[[ Material provided, beginning ]]

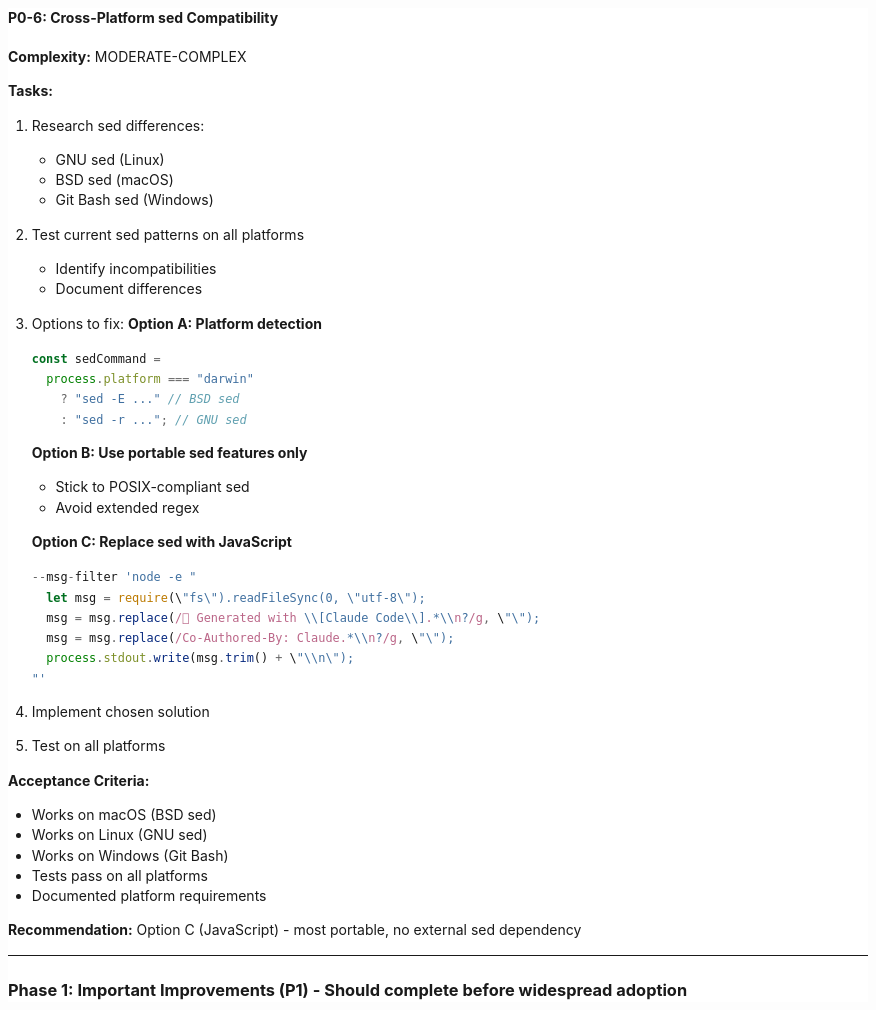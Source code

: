 #### P0-6: Cross-Platform sed Compatibility

**Complexity:** MODERATE-COMPLEX

**Tasks:**

1. Research sed differences:

   - GNU sed (Linux)
   - BSD sed (macOS)
   - Git Bash sed (Windows)

2. Test current sed patterns on all platforms

   - Identify incompatibilities
   - Document differences

3. Options to fix:
   **Option A: Platform detection**

   ```typescript
   const sedCommand =
     process.platform === "darwin"
       ? "sed -E ..." // BSD sed
       : "sed -r ..."; // GNU sed
   ```

   **Option B: Use portable sed features only**

   - Stick to POSIX-compliant sed
   - Avoid extended regex

   **Option C: Replace sed with JavaScript**

   ```typescript
   --msg-filter 'node -e "
     let msg = require(\"fs\").readFileSync(0, \"utf-8\");
     msg = msg.replace(/🤖 Generated with \\[Claude Code\\].*\\n?/g, \"\");
     msg = msg.replace(/Co-Authored-By: Claude.*\\n?/g, \"\");
     process.stdout.write(msg.trim() + \"\\n\");
   "'
   ```

4. Implement chosen solution
5. Test on all platforms

**Acceptance Criteria:**

- Works on macOS (BSD sed)
- Works on Linux (GNU sed)
- Works on Windows (Git Bash)
- Tests pass on all platforms
- Documented platform requirements

**Recommendation:** Option C (JavaScript) - most portable, no external sed dependency

---

### Phase 1: Important Improvements (P1) - Should complete before widespread adoption
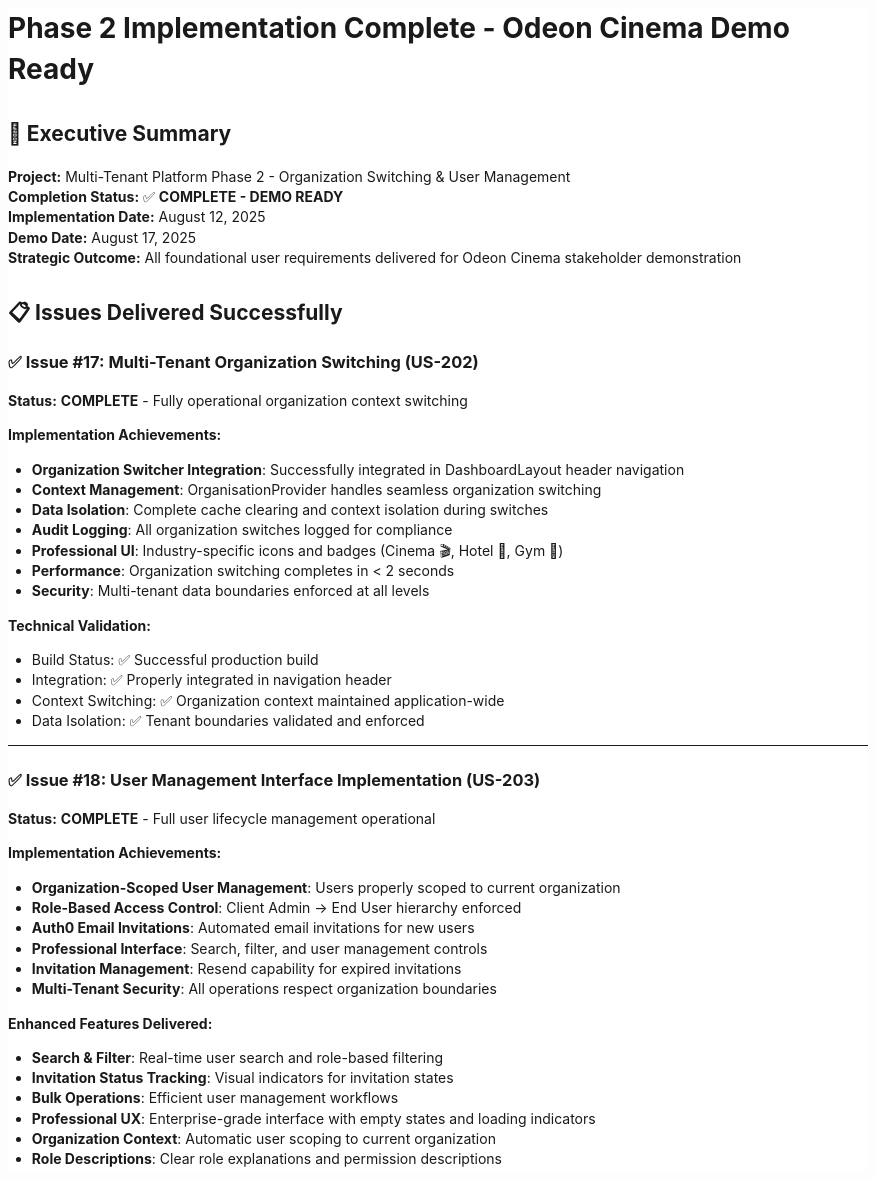 # Phase 2 Implementation Complete - Odeon Cinema Demo Ready

## 🎯 Executive Summary

**Project:** Multi-Tenant Platform Phase 2 - Organization Switching & User Management  
**Completion Status:** ✅ **COMPLETE - DEMO READY**  
**Implementation Date:** August 12, 2025  
**Demo Date:** August 17, 2025  
**Strategic Outcome:** All foundational user requirements delivered for Odeon Cinema stakeholder demonstration  

## 📋 Issues Delivered Successfully

### ✅ Issue #17: Multi-Tenant Organization Switching (US-202)
**Status:** **COMPLETE** - Fully operational organization context switching

**Implementation Achievements:**
- **Organization Switcher Integration**: Successfully integrated in DashboardLayout header navigation
- **Context Management**: OrganisationProvider handles seamless organization switching
- **Data Isolation**: Complete cache clearing and context isolation during switches
- **Audit Logging**: All organization switches logged for compliance
- **Professional UI**: Industry-specific icons and badges (Cinema 🎬, Hotel 🏨, Gym 💪)
- **Performance**: Organization switching completes in < 2 seconds
- **Security**: Multi-tenant data boundaries enforced at all levels

**Technical Validation:**
- Build Status: ✅ Successful production build
- Integration: ✅ Properly integrated in navigation header
- Context Switching: ✅ Organization context maintained application-wide
- Data Isolation: ✅ Tenant boundaries validated and enforced

---

### ✅ Issue #18: User Management Interface Implementation (US-203)
**Status:** **COMPLETE** - Full user lifecycle management operational

**Implementation Achievements:**
- **Organization-Scoped User Management**: Users properly scoped to current organization
- **Role-Based Access Control**: Client Admin → End User hierarchy enforced
- **Auth0 Email Invitations**: Automated email invitations for new users
- **Professional Interface**: Search, filter, and user management controls
- **Invitation Management**: Resend capability for expired invitations
- **Multi-Tenant Security**: All operations respect organization boundaries

**Enhanced Features Delivered:**
- **Search & Filter**: Real-time user search and role-based filtering
- **Invitation Status Tracking**: Visual indicators for invitation states
- **Bulk Operations**: Efficient user management workflows
- **Professional UX**: Enterprise-grade interface with empty states and loading indicators
- **Organization Context**: Automatic user scoping to current organization
- **Role Descriptions**: Clear role explanations and permission descriptions
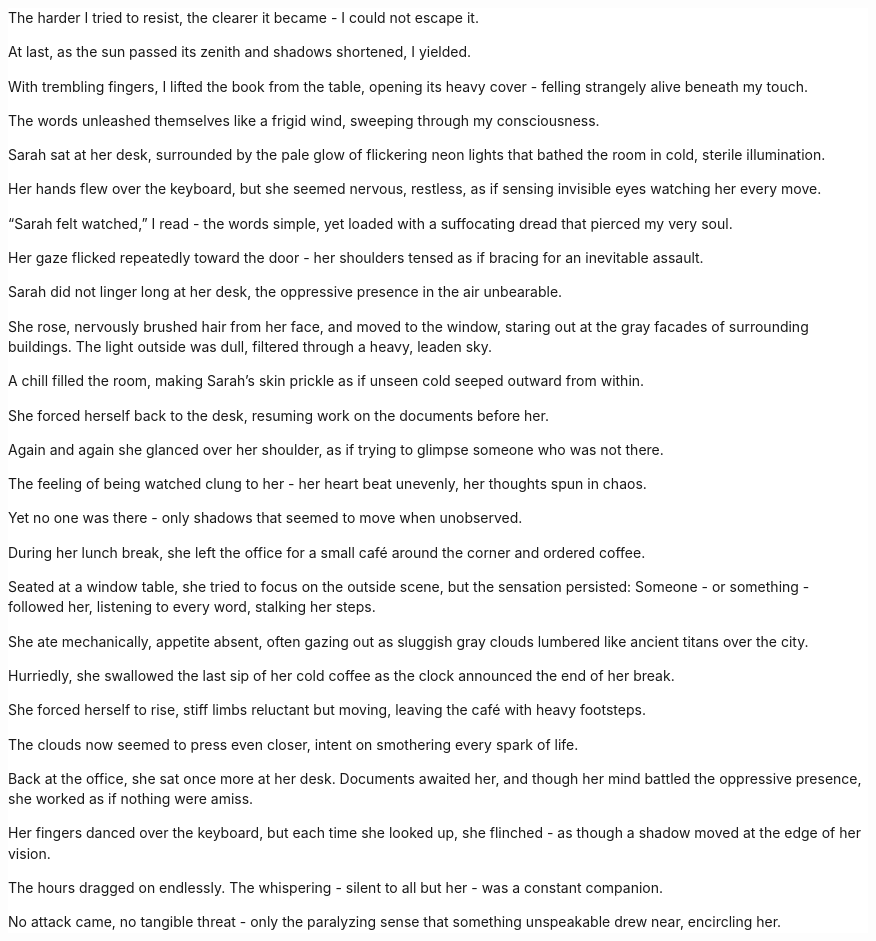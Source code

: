 The harder I tried to resist, the clearer it became - I could not escape it.

At last, as the sun passed its zenith and shadows shortened, I yielded.

With trembling fingers, I lifted the book from the table, opening its heavy cover - felling strangely alive beneath my touch.

The words unleashed themselves like a frigid wind, sweeping through my consciousness.

Sarah sat at her desk, surrounded by the pale glow of flickering neon lights that bathed the room in cold, sterile illumination.

Her hands flew over the keyboard, but she seemed nervous, restless, as if sensing invisible eyes watching her every move.

“Sarah felt watched,” I read - the words simple, yet loaded with a suffocating dread that pierced my very soul.

Her gaze flicked repeatedly toward the door - her shoulders tensed as if bracing for an inevitable assault.

Sarah did not linger long at her desk, the oppressive presence in the air unbearable.

She rose, nervously brushed hair from her face, and moved to the window, staring out at the gray facades of surrounding buildings. The light outside was dull, filtered through a heavy, leaden sky.

A chill filled the room, making Sarah’s skin prickle as if unseen cold seeped outward from within.

She forced herself back to the desk, resuming work on the documents before her.

Again and again she glanced over her shoulder, as if trying to glimpse someone who was not there.

The feeling of being watched clung to her - her heart beat unevenly, her thoughts spun in chaos.

Yet no one was there - only shadows that seemed to move when unobserved.

During her lunch break, she left the office for a small café around the corner and ordered coffee.

Seated at a window table, she tried to focus on the outside scene, but the sensation persisted: Someone - or something - followed her, listening to every word, stalking her steps.

She ate mechanically, appetite absent, often gazing out as sluggish gray clouds lumbered like ancient titans over the city.

Hurriedly, she swallowed the last sip of her cold coffee as the clock announced the end of her break.

She forced herself to rise, stiff limbs reluctant but moving, leaving the café with heavy footsteps.

The clouds now seemed to press even closer, intent on smothering every spark of life.

Back at the office, she sat once more at her desk. Documents awaited her, and though her mind battled the oppressive presence, she worked as if nothing were amiss.

Her fingers danced over the keyboard, but each time she looked up, she flinched - as though a shadow moved at the edge of her vision.

The hours dragged on endlessly. The whispering - silent to all but her - was a constant companion.

No attack came, no tangible threat - only the paralyzing sense that something unspeakable drew near, encircling her.

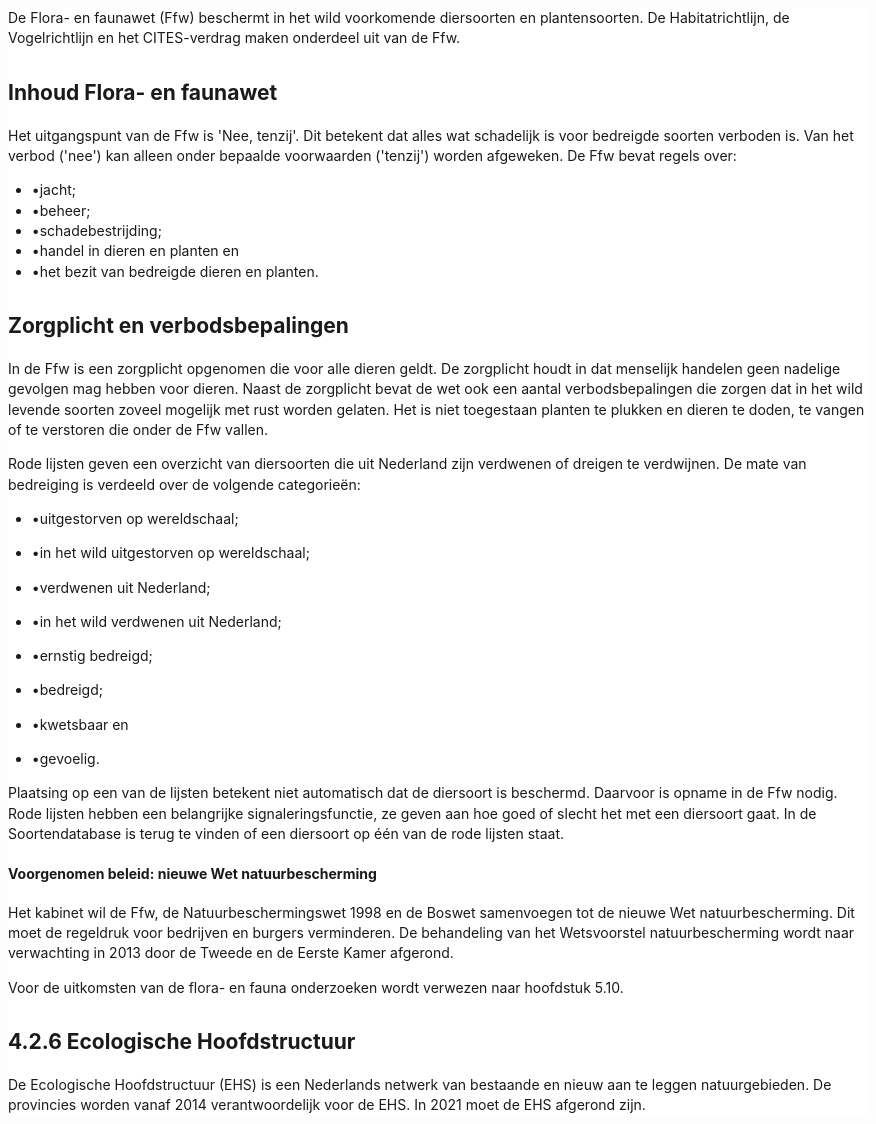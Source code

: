 De Flora- en faunawet (Ffw) beschermt in het wild voorkomende diersoorten en plantensoorten. De Habitatrichtlijn, de Vogelrichtlijn en het CITES-verdrag maken onderdeel uit van de Ffw.

## **Inhoud Flora- en faunawet**

Het uitgangspunt van de Ffw is 'Nee, tenzij'. Dit betekent dat alles wat schadelijk is voor bedreigde soorten verboden is. Van het verbod ('nee') kan alleen onder bepaalde voorwaarden ('tenzij') worden afgeweken. De Ffw bevat regels over:

- •jacht;
- •beheer;
- •schadebestrijding;
- •handel in dieren en planten en
- •het bezit van bedreigde dieren en planten.

## **Zorgplicht en verbodsbepalingen**

In de Ffw is een zorgplicht opgenomen die voor alle dieren geldt. De zorgplicht houdt in dat menselijk handelen geen nadelige gevolgen mag hebben voor dieren. Naast de zorgplicht bevat de wet ook een aantal verbodsbepalingen die zorgen dat in het wild levende soorten zoveel mogelijk met rust worden gelaten. Het is niet toegestaan planten te plukken en dieren te doden, te vangen of te verstoren die onder de Ffw vallen. 

Rode lijsten geven een overzicht van diersoorten die uit Nederland zijn verdwenen of dreigen te verdwijnen. De mate van bedreiging is verdeeld over de volgende categorieën: 

- •uitgestorven op wereldschaal;
- •in het wild uitgestorven op wereldschaal;
- •verdwenen uit Nederland;
- •in het wild verdwenen uit Nederland;
- •ernstig bedreigd;
- •bedreigd;

- •kwetsbaar en
- •gevoelig.

Plaatsing op een van de lijsten betekent niet automatisch dat de diersoort is beschermd. Daarvoor is opname in de Ffw nodig. Rode lijsten hebben een belangrijke signaleringsfunctie, ze geven aan hoe goed of slecht het met een diersoort gaat. In de Soortendatabase is terug te vinden of een diersoort op één van de rode lijsten staat. 

#### **Voorgenomen beleid: nieuwe Wet natuurbescherming**

Het kabinet wil de Ffw, de Natuurbeschermingswet 1998 en de Boswet samenvoegen tot de nieuwe Wet natuurbescherming. Dit moet de regeldruk voor bedrijven en burgers verminderen. De behandeling van het Wetsvoorstel natuurbescherming wordt naar verwachting in 2013 door de Tweede en de Eerste Kamer afgerond.

Voor de uitkomsten van de flora- en fauna onderzoeken wordt verwezen naar hoofdstuk 5.10. 

## 4.2.6 Ecologische Hoofdstructuur

De Ecologische Hoofdstructuur (EHS) is een Nederlands netwerk van bestaande en nieuw aan te leggen natuurgebieden. De provincies worden vanaf 2014 verantwoordelijk voor de EHS. In 2021 moet de EHS afgerond zijn.
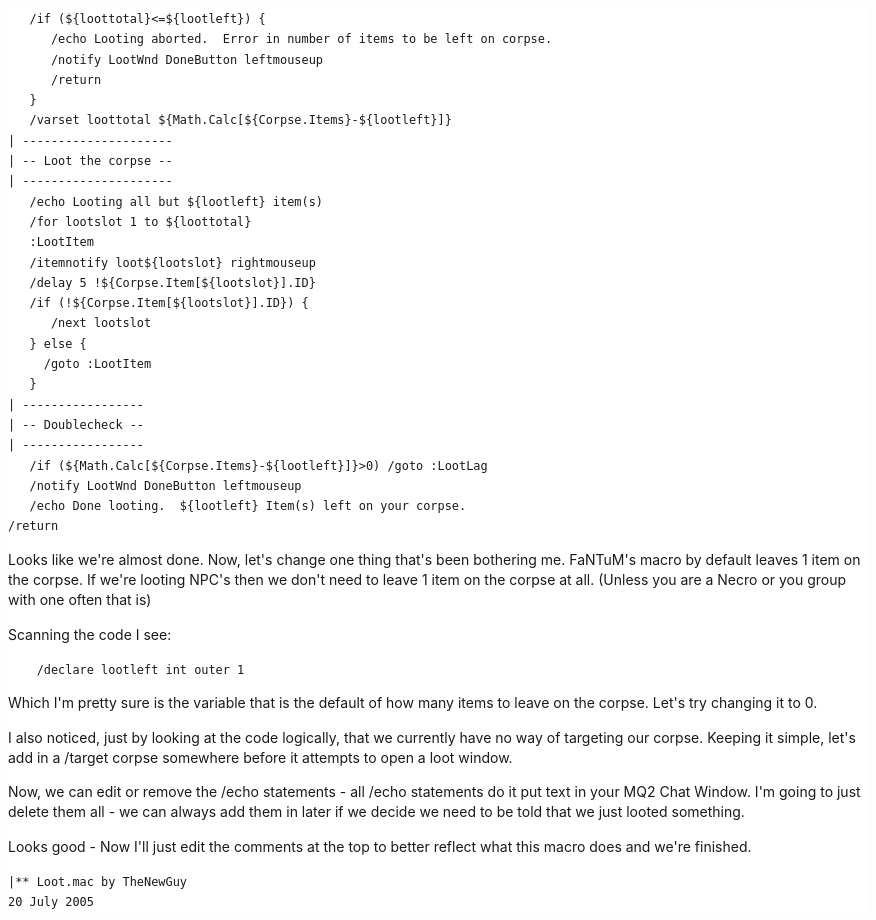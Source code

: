 `   /if (${loottotal}<=${lootleft}) { `  
`      /echo Looting aborted.  Error in number of items to be left on corpse. `  
`      /notify LootWnd DoneButton leftmouseup `  
`      /return `  
`   } `  
`   /varset loottotal ${Math.Calc[${Corpse.Items}-${lootleft}]} `  
`| --------------------- `  
`| -- Loot the corpse -- `  
`| --------------------- `  
`   /echo Looting all but ${lootleft} item(s) `  
`   /for lootslot 1 to ${loottotal} `  
`   :LootItem `  
`   /itemnotify loot${lootslot} rightmouseup `  
`   /delay 5 !${Corpse.Item[${lootslot}].ID} `  
`   /if (!${Corpse.Item[${lootslot}].ID}) { `  
`      /next lootslot `  
`   } else {`  
`     /goto :LootItem `  
`   }`  
`| ----------------- `  
`| -- Doublecheck -- `  
`| ----------------- `  
`   /if (${Math.Calc[${Corpse.Items}-${lootleft}]}>0) /goto :LootLag `  
`   /notify LootWnd DoneButton leftmouseup `  
`   /echo Done looting.  ${lootleft} Item(s) left on your corpse. `  
`/return`

Looks like we're almost done. Now, let's change one thing that's been bothering me. FaNTuM's macro by default leaves 1
item on the corpse. If we're looting NPC's then we don't need to leave 1 item on the corpse at all. (Unless you are a
Necro or you group with one often that is)

Scanning the code I see:

`    /declare lootleft int outer 1 `

Which I'm pretty sure is the variable that is the default of how many items to leave on the corpse. Let's try changing
it to 0.

I also noticed, just by looking at the code logically, that we currently have no way of targeting our corpse. Keeping it
simple, let's add in a /target corpse somewhere before it attempts to open a loot window.

Now, we can edit or remove the /echo statements - all /echo statements do it put text in your MQ2 Chat Window. I'm going
to just delete them all - we can always add them in later if we decide we need to be told that we just looted something.

Looks good - Now I'll just edit the comments at the top to better reflect what this macro does and we're finished.

`|** Loot.mac by TheNewGuy`  
`20 July 2005  `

[[ Material provided, end ]]

> [Exercise goal] Would you please copy exactly the part of the entries above that begins at the line containing "### ✅ Issue #18: User" and ends at the line containing "- **Search &", both lines included?

> [Result of this task]
### ✅ Issue #18: User Management Interface Implementation (US-203)
**Status:** **COMPLETE** - Full user lifecycle management operational

**Implementation Achievements:**
- **Organization-Scoped User Management**: Users properly scoped to current organization
- **Role-Based Access Control**: Client Admin → End User hierarchy enforced
- **Auth0 Email Invitations**: Automated email invitations for new users
- **Professional Interface**: Search, filter, and user management controls
- **Invitation Management**: Resend capability for expired invitations
- **Multi-Tenant Security**: All operations respect organization boundaries

**Enhanced Features Delivered:**
- **Search & Filter**: Real-time user search and role-based filtering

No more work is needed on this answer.